# ABOUT THIS EXERCISE
Gather each line of the records where "brat" appears.

# RAW DATA
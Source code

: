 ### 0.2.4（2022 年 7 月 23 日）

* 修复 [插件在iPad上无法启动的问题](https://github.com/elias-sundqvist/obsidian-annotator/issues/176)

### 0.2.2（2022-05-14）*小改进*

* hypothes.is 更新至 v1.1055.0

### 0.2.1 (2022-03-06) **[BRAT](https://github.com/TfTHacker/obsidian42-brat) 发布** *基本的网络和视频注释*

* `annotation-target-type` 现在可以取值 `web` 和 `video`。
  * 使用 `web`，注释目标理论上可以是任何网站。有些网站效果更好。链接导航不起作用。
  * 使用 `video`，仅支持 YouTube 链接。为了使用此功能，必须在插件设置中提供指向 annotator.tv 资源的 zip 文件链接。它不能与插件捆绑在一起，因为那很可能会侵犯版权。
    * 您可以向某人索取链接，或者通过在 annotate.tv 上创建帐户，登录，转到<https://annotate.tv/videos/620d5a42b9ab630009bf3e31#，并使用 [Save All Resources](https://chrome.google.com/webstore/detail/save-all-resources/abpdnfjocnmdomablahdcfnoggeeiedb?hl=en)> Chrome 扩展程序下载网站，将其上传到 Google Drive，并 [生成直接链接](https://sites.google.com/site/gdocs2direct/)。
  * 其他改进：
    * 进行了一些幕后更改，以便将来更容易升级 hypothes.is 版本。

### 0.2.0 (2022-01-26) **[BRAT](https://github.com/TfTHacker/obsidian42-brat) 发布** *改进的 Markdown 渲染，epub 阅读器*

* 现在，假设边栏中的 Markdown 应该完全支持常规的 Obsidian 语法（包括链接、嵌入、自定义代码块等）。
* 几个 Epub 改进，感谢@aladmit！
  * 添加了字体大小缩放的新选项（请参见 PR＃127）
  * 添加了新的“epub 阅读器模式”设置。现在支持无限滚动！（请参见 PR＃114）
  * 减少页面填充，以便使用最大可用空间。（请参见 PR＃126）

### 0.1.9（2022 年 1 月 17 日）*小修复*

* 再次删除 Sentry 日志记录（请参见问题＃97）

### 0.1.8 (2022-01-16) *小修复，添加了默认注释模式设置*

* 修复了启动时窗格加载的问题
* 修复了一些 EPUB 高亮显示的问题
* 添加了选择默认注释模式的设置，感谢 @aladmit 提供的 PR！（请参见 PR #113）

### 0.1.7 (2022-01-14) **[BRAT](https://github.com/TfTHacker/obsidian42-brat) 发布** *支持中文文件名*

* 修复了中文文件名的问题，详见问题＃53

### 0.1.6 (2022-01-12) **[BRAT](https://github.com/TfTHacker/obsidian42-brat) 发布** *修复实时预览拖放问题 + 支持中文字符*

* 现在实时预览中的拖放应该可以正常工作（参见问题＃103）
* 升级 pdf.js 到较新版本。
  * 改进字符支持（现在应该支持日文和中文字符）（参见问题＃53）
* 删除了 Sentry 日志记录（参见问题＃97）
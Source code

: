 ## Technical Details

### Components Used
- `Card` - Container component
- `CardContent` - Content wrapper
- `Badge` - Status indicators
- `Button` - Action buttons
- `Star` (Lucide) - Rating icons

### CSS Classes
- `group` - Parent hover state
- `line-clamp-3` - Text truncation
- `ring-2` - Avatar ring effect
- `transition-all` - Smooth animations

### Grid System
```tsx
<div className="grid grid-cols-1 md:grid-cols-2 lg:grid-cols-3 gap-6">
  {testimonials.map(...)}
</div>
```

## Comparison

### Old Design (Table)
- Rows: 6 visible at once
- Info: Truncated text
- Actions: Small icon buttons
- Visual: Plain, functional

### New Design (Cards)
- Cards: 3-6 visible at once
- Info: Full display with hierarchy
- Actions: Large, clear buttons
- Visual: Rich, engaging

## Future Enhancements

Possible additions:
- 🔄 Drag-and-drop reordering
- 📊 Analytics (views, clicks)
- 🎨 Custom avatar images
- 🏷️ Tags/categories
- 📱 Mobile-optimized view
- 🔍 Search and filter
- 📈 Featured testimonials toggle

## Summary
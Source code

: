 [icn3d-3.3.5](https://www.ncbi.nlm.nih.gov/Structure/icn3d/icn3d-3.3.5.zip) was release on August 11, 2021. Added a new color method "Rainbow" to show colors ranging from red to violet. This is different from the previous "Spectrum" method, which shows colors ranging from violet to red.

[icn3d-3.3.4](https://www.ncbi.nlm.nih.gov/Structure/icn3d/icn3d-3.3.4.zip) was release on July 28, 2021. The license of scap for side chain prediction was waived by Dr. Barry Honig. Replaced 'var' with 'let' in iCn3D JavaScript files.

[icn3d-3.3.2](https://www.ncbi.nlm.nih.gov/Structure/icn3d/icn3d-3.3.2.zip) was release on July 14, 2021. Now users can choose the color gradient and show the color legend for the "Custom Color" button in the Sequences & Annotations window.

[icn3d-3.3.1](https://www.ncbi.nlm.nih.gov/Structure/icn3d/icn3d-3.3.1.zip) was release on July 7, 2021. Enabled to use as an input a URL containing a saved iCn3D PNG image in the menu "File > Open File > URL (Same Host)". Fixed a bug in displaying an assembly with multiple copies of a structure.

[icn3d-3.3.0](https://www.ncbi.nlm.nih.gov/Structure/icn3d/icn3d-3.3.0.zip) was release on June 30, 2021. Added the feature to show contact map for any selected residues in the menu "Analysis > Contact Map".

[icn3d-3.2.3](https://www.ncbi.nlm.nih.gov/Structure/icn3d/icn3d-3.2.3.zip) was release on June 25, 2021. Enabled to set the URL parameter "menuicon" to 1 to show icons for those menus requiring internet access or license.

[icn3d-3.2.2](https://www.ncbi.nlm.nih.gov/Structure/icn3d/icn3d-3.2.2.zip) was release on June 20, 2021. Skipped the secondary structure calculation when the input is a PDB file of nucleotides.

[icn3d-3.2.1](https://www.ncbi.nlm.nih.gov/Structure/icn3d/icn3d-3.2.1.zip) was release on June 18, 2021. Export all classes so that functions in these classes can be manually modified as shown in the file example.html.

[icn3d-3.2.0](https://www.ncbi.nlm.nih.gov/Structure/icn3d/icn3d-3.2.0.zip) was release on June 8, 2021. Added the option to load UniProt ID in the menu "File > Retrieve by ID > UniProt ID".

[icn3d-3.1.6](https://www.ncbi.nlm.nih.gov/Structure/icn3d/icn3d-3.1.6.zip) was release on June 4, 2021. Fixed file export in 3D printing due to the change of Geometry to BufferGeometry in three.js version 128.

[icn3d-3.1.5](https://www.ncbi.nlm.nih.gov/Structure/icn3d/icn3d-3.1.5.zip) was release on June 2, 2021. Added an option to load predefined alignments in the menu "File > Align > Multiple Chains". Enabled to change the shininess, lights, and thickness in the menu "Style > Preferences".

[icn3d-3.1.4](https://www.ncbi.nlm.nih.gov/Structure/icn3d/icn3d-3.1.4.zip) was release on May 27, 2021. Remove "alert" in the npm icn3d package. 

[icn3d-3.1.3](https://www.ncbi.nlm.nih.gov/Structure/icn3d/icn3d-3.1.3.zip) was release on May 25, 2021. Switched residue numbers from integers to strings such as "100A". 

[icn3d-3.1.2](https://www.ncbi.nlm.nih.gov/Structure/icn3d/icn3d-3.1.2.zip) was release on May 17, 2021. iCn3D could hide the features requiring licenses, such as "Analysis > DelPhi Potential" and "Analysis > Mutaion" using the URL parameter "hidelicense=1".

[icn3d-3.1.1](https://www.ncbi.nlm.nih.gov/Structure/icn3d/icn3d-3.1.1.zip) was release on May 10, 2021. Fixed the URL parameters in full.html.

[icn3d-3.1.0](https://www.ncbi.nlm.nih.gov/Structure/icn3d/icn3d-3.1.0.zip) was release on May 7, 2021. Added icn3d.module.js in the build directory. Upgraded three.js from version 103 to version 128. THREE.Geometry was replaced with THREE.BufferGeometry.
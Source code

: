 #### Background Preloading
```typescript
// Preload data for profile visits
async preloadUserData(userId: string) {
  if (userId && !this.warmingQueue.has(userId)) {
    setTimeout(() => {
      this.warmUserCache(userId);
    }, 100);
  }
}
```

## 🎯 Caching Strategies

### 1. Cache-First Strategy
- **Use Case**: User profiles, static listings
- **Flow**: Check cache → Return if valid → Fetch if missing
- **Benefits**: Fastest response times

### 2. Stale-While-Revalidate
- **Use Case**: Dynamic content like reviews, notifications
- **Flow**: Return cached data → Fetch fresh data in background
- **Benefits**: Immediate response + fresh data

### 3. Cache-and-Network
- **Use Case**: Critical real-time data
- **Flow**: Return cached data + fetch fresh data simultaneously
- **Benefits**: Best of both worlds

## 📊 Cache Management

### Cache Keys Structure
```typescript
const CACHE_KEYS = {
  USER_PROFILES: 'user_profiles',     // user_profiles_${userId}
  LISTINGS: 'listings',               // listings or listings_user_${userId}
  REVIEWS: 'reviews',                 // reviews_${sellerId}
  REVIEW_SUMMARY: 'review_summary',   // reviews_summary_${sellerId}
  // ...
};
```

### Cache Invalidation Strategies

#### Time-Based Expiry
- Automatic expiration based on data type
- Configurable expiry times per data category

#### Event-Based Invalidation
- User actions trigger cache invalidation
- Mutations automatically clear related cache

# TASK OUTPUT
### 0.2.1 (2022-03-06) **[BRAT](https://github.com/TfTHacker/obsidian42-brat) 发布** *基本的网络和视频注释*
### 0.2.0 (2022-01-26) **[BRAT](https://github.com/TfTHacker/obsidian42-brat) 发布** *改进的 Markdown 渲染，epub 阅读器*
### 0.1.7 (2022-01-14) **[BRAT](https://github.com/TfTHacker/obsidian42-brat) 发布** *支持中文文件名*
### 0.1.6 (2022-01-12) **[BRAT](https://github.com/TfTHacker/obsidian42-brat) 发布** *修复实时预览拖放问题 + 支持中文字符*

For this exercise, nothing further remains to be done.